I work in the software test group for Rudolph, and suffice it to say, if our instruments do not provide a precise, accurate and repeatable measurement of the physical properties of the materials they are testing, we hear about it pretty quickly. Rudolph has a global presence in these various industries, and our equipment is used by the Pfizers and the Dows and the Coca-Colas of the world.
Our instruments are all based on embedded firmware that talks to a custom-built version of Windows Embedded 7. Soon, due to the EOL notice from Microsoft for support of Windows Embedded 7, we will be migrating all our UI platforms over to Windows 10/11 IoT.
Our devices provide a touchscreen user interface to allow operators to perform measurements, check the calibration of our instruments, and display and review data and results on the embedded platform itself. We also provide an industry-specific mode of operation that is compliant with the data handling and integrity requirements of FDA 21 CFR Part 11 , regarding electronic records handling, as well as general Good Laboratory Practices, GLP, FDA 21 CFR Part 58 .

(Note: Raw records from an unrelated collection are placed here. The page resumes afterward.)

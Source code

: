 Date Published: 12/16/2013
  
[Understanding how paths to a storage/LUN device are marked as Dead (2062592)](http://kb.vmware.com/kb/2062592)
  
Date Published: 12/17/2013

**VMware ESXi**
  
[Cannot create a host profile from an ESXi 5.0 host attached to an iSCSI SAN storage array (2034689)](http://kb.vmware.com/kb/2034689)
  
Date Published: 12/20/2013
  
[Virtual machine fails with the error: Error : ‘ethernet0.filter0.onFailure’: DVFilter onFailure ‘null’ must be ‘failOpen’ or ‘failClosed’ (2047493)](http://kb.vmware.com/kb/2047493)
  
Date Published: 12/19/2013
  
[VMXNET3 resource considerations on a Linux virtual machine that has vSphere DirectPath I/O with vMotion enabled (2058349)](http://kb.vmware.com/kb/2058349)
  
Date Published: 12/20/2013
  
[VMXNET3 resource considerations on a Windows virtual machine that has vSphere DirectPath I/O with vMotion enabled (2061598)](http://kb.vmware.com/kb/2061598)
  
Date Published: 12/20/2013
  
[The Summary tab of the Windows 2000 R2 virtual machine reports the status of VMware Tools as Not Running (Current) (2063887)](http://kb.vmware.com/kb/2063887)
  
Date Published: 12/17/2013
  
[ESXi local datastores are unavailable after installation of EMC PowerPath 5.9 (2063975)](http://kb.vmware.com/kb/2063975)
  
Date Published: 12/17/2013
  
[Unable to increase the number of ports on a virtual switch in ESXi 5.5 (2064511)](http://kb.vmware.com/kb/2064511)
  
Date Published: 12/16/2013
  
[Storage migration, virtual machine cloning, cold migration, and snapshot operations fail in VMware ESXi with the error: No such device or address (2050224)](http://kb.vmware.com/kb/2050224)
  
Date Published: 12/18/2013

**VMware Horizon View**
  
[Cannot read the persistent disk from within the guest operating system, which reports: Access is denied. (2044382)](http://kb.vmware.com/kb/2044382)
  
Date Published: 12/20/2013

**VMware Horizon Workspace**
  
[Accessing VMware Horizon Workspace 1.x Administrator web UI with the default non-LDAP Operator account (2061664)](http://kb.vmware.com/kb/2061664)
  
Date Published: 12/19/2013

These standards require our instruments to provide certain metrics and modes of operation that allow a reasonable user to comply and pass an FDA inspection of their facilities. The penalties to the end user can be significant if they are found to be non-compliant, and all instrumentation used in end-user labs must be able to show the ability to conform to the standards and give confidence that measurement data is being secured for as long as it resides within the control of the measuring device. That said, the charter of our internal software quality process is to ensure that each new release of the UI is fully tested and passes prior to it getting to the production floor or the field.

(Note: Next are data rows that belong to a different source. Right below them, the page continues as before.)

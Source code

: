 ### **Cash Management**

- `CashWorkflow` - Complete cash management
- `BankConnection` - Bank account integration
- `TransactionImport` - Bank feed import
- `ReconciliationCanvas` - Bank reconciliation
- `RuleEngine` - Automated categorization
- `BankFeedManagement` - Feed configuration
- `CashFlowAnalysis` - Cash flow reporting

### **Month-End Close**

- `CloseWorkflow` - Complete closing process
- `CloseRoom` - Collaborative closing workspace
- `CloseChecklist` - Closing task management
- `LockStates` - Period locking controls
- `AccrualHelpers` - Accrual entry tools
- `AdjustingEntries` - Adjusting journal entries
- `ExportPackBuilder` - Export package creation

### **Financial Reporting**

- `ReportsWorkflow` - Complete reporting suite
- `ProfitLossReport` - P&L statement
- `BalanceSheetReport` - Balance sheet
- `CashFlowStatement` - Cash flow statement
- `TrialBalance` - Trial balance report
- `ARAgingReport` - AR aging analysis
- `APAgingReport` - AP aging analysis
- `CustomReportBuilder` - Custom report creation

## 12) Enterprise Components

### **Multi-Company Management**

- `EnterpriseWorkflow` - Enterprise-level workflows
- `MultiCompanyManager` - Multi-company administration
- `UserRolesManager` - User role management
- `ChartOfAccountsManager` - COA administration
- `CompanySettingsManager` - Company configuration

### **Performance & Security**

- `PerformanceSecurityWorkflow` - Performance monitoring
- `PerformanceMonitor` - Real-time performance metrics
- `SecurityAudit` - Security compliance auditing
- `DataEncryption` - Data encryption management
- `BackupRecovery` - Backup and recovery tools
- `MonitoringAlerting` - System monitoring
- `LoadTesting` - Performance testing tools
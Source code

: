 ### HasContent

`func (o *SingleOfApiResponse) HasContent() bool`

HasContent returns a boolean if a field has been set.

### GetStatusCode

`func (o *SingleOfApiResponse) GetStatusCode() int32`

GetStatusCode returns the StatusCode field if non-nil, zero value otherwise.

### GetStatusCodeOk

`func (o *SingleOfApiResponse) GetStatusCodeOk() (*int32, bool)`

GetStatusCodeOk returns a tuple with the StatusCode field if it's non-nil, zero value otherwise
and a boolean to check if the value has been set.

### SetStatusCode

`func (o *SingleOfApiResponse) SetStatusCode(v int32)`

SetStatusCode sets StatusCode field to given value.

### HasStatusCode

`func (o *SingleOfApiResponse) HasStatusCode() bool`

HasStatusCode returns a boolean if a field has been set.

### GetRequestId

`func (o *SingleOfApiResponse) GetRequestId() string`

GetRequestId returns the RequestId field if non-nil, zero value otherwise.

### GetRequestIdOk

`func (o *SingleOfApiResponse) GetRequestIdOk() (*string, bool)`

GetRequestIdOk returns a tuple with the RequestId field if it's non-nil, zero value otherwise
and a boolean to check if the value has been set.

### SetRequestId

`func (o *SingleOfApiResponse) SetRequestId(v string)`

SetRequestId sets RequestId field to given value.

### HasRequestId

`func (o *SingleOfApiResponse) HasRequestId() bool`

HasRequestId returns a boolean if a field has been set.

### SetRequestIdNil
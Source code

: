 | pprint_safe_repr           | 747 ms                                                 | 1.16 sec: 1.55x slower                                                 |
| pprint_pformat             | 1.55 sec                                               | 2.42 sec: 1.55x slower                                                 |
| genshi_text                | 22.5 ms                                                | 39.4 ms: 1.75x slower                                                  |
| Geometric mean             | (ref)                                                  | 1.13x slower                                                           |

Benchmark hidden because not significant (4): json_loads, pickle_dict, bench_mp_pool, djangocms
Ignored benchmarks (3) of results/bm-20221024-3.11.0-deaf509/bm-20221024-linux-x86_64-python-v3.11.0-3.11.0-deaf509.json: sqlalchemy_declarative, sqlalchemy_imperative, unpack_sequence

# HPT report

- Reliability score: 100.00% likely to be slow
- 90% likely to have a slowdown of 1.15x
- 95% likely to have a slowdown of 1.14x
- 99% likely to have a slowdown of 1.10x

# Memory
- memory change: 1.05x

When I was hired by RRA in the early part of 2017, I was tasked with implementing a test regimen for all of Rudolph’s products. The goals were to have a test and release process, which at the time was lacking, and to institute both manual and automated testing as well as regression testing. As a side product, the engineering department was also looking to be able to automate stress testing of the design, and lastly there was a desire to gather performance metrics on the UI.
The manual testing portion of my mission was accomplished through the development of a formal test process. We created an Entry Gate checklist to place a release into test, and a similar checklist to exit. Finally, a revision-controlled release was done via a test review meeting with all stakeholders. This same process was then to be augmented with the automated test. The challenge fell to me and my team to select the tool that we would use to perform the automated test portion of our testing.
Evaluation and Selection
Our initial search turned up many candidates for automated test tool suites. After a winnowing process we decided to get evaluation copies of three:
- TestComplete from Smart Bear Software 
- Squish from Frog Logic GmbH
- EggPlant from TestPlant Ltd, now offered by Keysight Inc.

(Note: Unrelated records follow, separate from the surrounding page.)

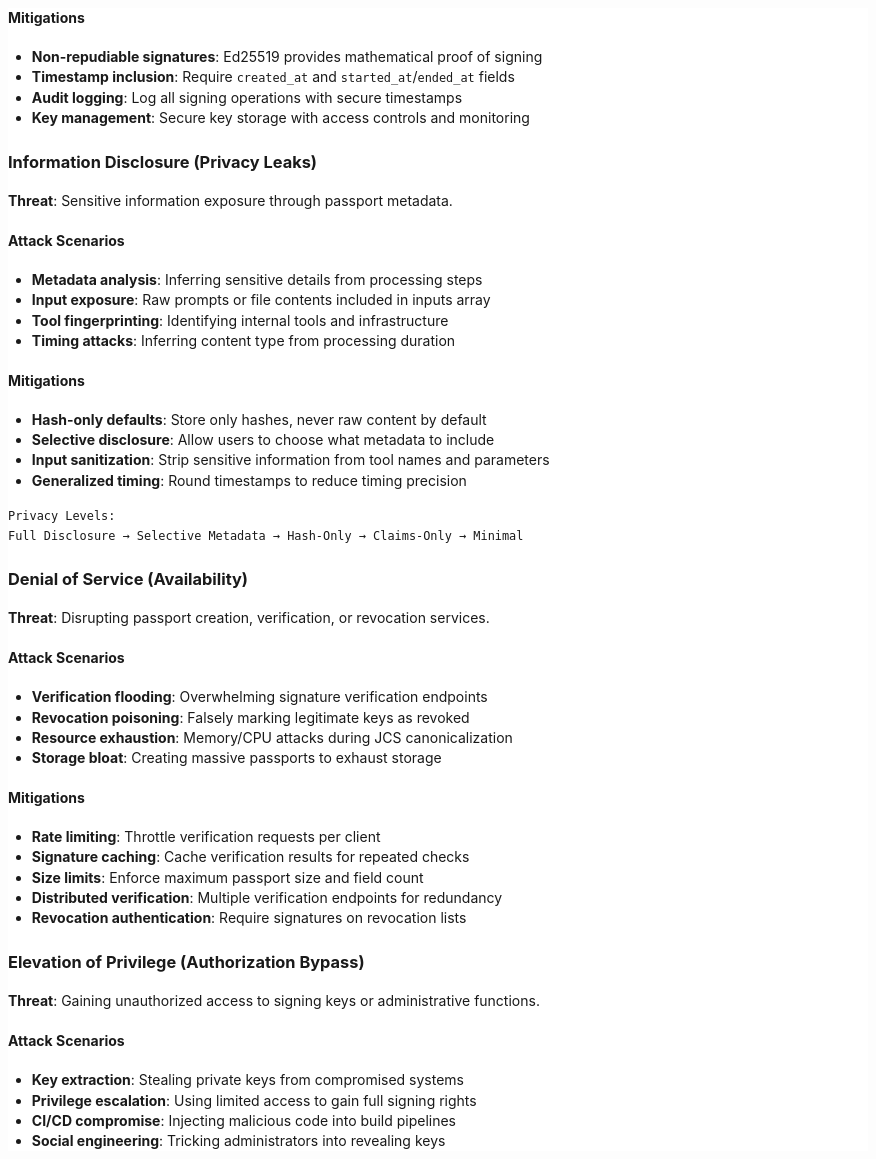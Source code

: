 #### Mitigations
- **Non-repudiable signatures**: Ed25519 provides mathematical proof of signing
- **Timestamp inclusion**: Require `created_at` and `started_at`/`ended_at` fields
- **Audit logging**: Log all signing operations with secure timestamps
- **Key management**: Secure key storage with access controls and monitoring

### Information Disclosure (Privacy Leaks)

**Threat**: Sensitive information exposure through passport metadata.

#### Attack Scenarios
- **Metadata analysis**: Inferring sensitive details from processing steps
- **Input exposure**: Raw prompts or file contents included in inputs array
- **Tool fingerprinting**: Identifying internal tools and infrastructure
- **Timing attacks**: Inferring content type from processing duration

#### Mitigations
- **Hash-only defaults**: Store only hashes, never raw content by default
- **Selective disclosure**: Allow users to choose what metadata to include
- **Input sanitization**: Strip sensitive information from tool names and parameters
- **Generalized timing**: Round timestamps to reduce timing precision

```
Privacy Levels:
Full Disclosure → Selective Metadata → Hash-Only → Claims-Only → Minimal
```

### Denial of Service (Availability)

**Threat**: Disrupting passport creation, verification, or revocation services.

#### Attack Scenarios
- **Verification flooding**: Overwhelming signature verification endpoints
- **Revocation poisoning**: Falsely marking legitimate keys as revoked
- **Resource exhaustion**: Memory/CPU attacks during JCS canonicalization
- **Storage bloat**: Creating massive passports to exhaust storage

#### Mitigations
- **Rate limiting**: Throttle verification requests per client
- **Signature caching**: Cache verification results for repeated checks
- **Size limits**: Enforce maximum passport size and field count
- **Distributed verification**: Multiple verification endpoints for redundancy
- **Revocation authentication**: Require signatures on revocation lists

### Elevation of Privilege (Authorization Bypass)

**Threat**: Gaining unauthorized access to signing keys or administrative functions.

#### Attack Scenarios
- **Key extraction**: Stealing private keys from compromised systems
- **Privilege escalation**: Using limited access to gain full signing rights
- **CI/CD compromise**: Injecting malicious code into build pipelines
- **Social engineering**: Tricking administrators into revealing keys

As you can see, automated testing software comes complete with funny names and cute logos, but we were more concerned with the following:
- Footprint—For most embedded systems, the performance of the system and the space and resources required for the test utility were critical. We needed a test environment that was light and resource efficient.
- Ease of use—The rapid development of effective tests that integrate well with our embedded environment was a crucial requirement. We also wanted a system that was easy to setup and maintain.
- Multi-faceted—We wanted a single tool suite that would support our need for automated testing, regression testing, and stress testing, without a lot of configuration changes. Of these, the automated testing was the most critical to speed up our manual test and perform tedious repetitive testing in a way that would offload human testers.
- Support—With limited resources and tight time constraints, we wanted our partner to provide proactive and knowledgeable support, and to have the ability to get in touch with the right expert while negotiating in the fewest number of gatekeeper barrier steps.
- Flexibility—We wanted a “Swiss Army knife” type tool suite that allowed us to interface with a variety of platforms. Our UI can run on either the embedded device or a standard PC, and we wanted to ensure that we would not be stuck with a tool that would not be as flexible as the application with which it was interfacing.
- Scalable—Our initial requirement was relatively small. We wanted to be able to run one system fully under test (multiple embedded systems simultaneously) and have another free for script development. But we wanted a partner that could scale and grow with us as our testing needs might change.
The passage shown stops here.